Dataset records:
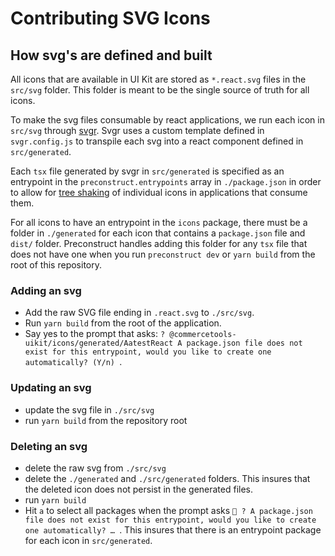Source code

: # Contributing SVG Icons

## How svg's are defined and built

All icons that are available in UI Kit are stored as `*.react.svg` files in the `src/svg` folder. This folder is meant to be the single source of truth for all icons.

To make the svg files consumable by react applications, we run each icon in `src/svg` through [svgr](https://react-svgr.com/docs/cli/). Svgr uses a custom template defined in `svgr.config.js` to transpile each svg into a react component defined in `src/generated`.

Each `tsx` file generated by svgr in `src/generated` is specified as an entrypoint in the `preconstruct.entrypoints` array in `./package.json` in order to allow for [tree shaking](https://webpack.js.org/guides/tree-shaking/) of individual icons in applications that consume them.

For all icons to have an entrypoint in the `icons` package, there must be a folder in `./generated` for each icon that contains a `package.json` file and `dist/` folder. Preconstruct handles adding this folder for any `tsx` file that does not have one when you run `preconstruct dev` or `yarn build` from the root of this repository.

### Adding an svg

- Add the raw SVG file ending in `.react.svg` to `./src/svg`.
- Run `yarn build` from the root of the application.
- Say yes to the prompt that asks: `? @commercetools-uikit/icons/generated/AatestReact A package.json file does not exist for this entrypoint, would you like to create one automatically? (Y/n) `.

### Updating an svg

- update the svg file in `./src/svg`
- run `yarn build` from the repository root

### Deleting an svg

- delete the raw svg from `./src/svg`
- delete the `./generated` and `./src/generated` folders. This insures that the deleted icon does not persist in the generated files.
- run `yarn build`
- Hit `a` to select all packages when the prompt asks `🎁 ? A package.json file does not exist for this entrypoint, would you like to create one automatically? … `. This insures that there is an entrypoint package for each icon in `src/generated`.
==
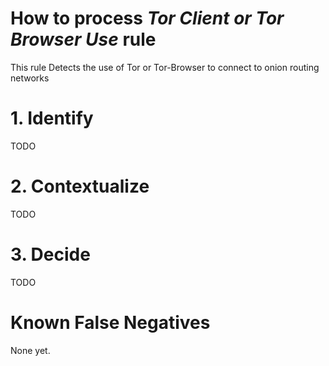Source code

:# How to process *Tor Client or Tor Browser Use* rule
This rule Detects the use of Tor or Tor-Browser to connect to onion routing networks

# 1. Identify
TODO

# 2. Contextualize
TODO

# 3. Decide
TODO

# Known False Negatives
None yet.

**TASK REQUIREMENTS**
Pull every line that holds the string "Browser" out of the records.

**SOLUTION**
:# How to process *Tor Client or Tor Browser Use* rule
This rule Detects the use of Tor or Tor-Browser to connect to onion routing networks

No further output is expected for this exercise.